Short Name: Gerard Moultrie
Full Name: Moultrie, Gerard, 1829-1885
Birth Year: 1829
Death Year: 1885

Moultrie, Gerard, M.A., son of the Rev. John Moultrie, was born at Rugby Rectory, Sept. 16, 1829, and educated at Rugby and Exeter College, Oxford (B.A. 1851, M.A. 1856). Taking Holy Orders, he became Third Master and Chaplain in Shrewsbury School; Chaplain to the Dowager Marchioness of Londonderry, 1855-59; curate of Brightwaltham, 1859; and of Brinfield, Berks, 1860; Chaplain of the Donative of Barrow Gurney, Bristol, 1864: Vicar of Southleigh, 1869, and Warden of St. James's College, Southleigh,1873. He died April 25, 1885. His publications include:

1) The Primer set forth at large for the use of the Faithful. In Family and Private Prayer. Edited from the Post Reformation editions, 1864. (2) Hymns and Lyrics for the Seasons and Saints' Days of the Church, 1867. The hymns of his sister, Mary Dunlop Moultrie (q.v.), were included in this volume. (3) The Espousals of S. Dorothea and Other Verses, 1870. (5) The Devout Communicant, 1867. (6) Six Years' work in Southleigh, 1875. (7) Cantica Sanctorum, or Hymns for the Black Letter Saints Days in the English and Scottish Calendars, to which are added a few Hymns for Special Occasions, 1880.
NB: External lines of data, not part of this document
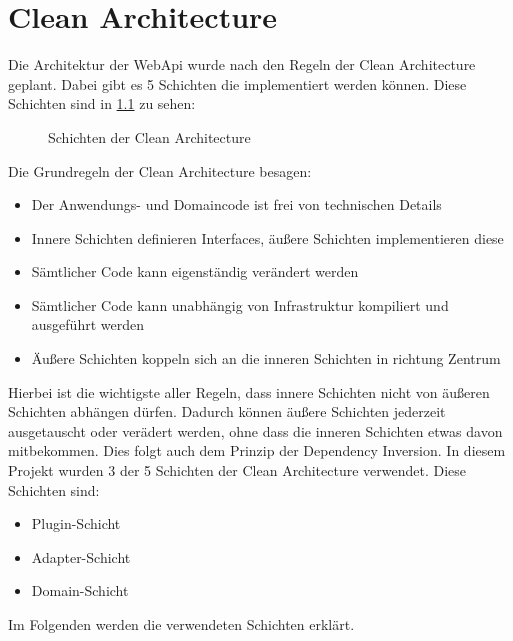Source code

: \chapter{Clean Architecture}
Die Architektur der WebApi wurde nach den Regeln der Clean Architecture geplant. Dabei gibt es 5 Schichten die implementiert werden können. Diese Schichten sind in \ref{cleanArchitecture} zu sehen:
\begin{figure}[htbp]
    \centering
    \caption{\label{cleanArchitecture} Schichten der Clean Architecture}
\end{figure}
Die Grundregeln der Clean Architecture besagen:
\begin{itemize}
    \item Der Anwendungs- und Domaincode ist frei von technischen Details
    \item Innere Schichten definieren Interfaces, äußere Schichten implementieren diese
    \item Sämtlicher Code kann eigenständig verändert werden
    \item Sämtlicher Code kann unabhängig von Infrastruktur kompiliert und ausgeführt werden
    \item Äußere Schichten koppeln sich an die inneren Schichten in richtung Zentrum
\end{itemize}
Hierbei ist die wichtigste aller Regeln, dass innere Schichten nicht von äußeren Schichten abhängen dürfen. Dadurch können äußere Schichten jederzeit ausgetauscht oder verädert werden, ohne dass die inneren Schichten etwas davon mitbekommen. 
Dies folgt auch dem Prinzip der Dependency Inversion.
\newline In diesem Projekt wurden 3 der 5 Schichten der Clean Architecture verwendet. Diese Schichten sind:
\begin{itemize}
    \item Plugin-Schicht
    \item Adapter-Schicht
    \item Domain-Schicht
\end{itemize}
Im Folgenden werden die verwendeten Schichten erklärt.
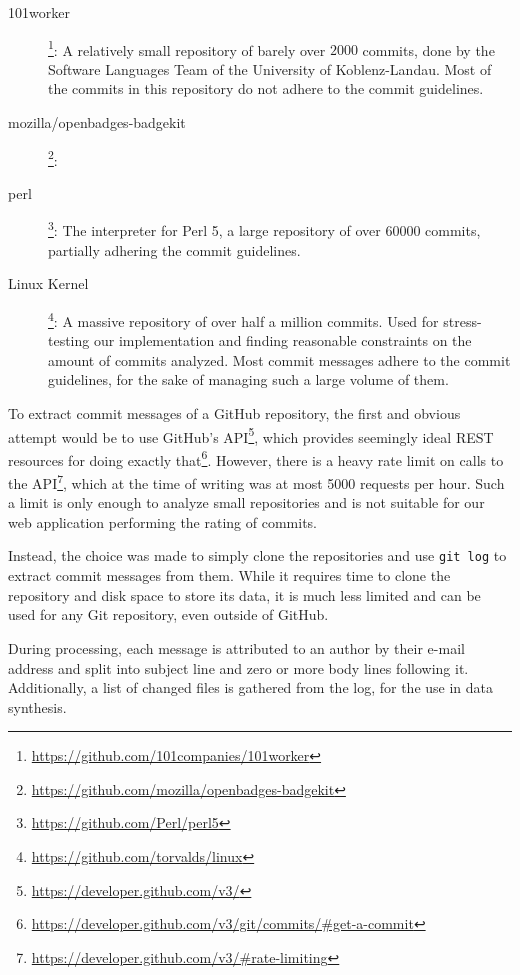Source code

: \begin{description}
    \item[101worker]\footnote{\url{https://github.com/101companies/101worker}}: A relatively small repository of barely over $2000$ commits, done by the Software Languages Team of the University of Koblenz-Landau. Most of the commits in this repository do not adhere to the commit guidelines.
    \item[mozilla/openbadges-badgekit]\footnote{\url{https://github.com/mozilla/openbadges-badgekit}}: %
    \item[perl]\footnote{\url{https://github.com/Perl/perl5}}: The interpreter for Perl 5, a large repository of over $60000$ commits, partially adhering the commit guidelines.
    \item[Linux Kernel]\footnote{\url{https://github.com/torvalds/linux}}: A massive repository of over half a million commits. Used for stress-testing our implementation and finding reasonable constraints on the amount of commits analyzed. Most commit messages adhere to the commit guidelines, for the sake of managing such a large volume of them.
\end{description}

To extract commit messages of a GitHub repository, the first and obvious attempt would be to use GitHub's API\footnote{\url{https://developer.github.com/v3/}}, which provides seemingly ideal REST resources for doing exactly that\footnote{\url{https://developer.github.com/v3/git/commits/\#get-a-commit}}. However, there is a heavy rate limit on calls to the API\footnote{\url{https://developer.github.com/v3/\#rate-limiting}}, which at the time of writing was at most 5000 requests per hour. Such a limit is only enough to analyze small repositories and is not suitable for our web application performing the rating of commits.

Instead, the choice was made to simply clone the repositories and use \texttt{git log} to extract commit messages from them. While it requires time to clone the repository and disk space to store its data, it is much less limited and can be used for any Git repository, even outside of GitHub.

During processing, each message is attributed to an author by their e-mail address and split into subject line and zero or more body lines following it. Additionally, a list of changed files is gathered from the log, for the use in data synthesis.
Mr. Moultrie's hymns include translations from the Greek, Latin, and German, in addition to original compositions. A large number appeared in the Church Times, and other papers; and many were written for special Saints' Days, and Other Festivals, for the People's Hymnal, 1867, in which some were signed "D. P." (i.e. Desiderius Pastor). The following are in common use:—

i. In The Primer, 1864.
1. Father of all, to Thee we pray. Lord's Prayer.
2. In the Name of God the Father. Laying Foundation Stone. (2nd stanza: "And as on the morning stillness.") First appeared in the Church Times, Oct. 1, 1864, and again (as rewritten for the laying of the foundation stone of St. Margaret's, East Grinstead), July 29, 1865.
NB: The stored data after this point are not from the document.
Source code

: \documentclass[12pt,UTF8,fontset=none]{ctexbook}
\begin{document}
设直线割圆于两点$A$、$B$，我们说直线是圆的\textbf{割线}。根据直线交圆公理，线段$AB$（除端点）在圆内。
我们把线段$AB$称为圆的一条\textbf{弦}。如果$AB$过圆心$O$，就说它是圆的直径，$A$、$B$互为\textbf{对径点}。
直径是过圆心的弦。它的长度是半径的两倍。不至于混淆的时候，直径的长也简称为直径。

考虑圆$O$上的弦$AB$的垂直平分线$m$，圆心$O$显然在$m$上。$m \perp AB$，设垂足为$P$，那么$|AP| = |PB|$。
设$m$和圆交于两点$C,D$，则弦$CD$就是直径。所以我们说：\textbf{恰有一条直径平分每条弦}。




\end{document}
ii. In Hymns and Lyrics, 1867.
3. Bishop of the souls of men. St. Matthias.
4. Come, faithful people, come away. Palm Sunday.
5. Easter-day is here, and we. Easter.
6. Heavenly Father, God alone. Harvest.
7. Mother, from whose bosom's veil. St. Anne. July 26.
8. 0 Jesu, 0 Redeemer. St. Luke.
9. Mary, maiden undefiled. Visitation of the Blessed Virgin Mary.
10. Silence reigns at eventide. Whitsuntide. In the Altar Hymnal, 1884, it begins with st. iii., "Hark, a rushing mighty sound."
11. The Marriage feast is ready. All Saints. Usually given in an abbreviated form.
12. Virgin-born the King of heaven. Christmas Midnight Hymn. ("To be sung at the Midnight Cele¬bration.") In the Church Times, Nov. 26, 1864, and revised for Hymns & Lyrics.
13. We march, we march to victory. Processional. In the Church Times, Aug, 19, 1865, and headed "Processional hymn before service (written expressly for use during present troubles)."
14. Who is this that shines so bright! St. Laurence. In the People's Hymnal, 1867.
15. Who keeps his birthday feast tonight? Beheading of St. John Baptist. In the People's Hymnal, 1867.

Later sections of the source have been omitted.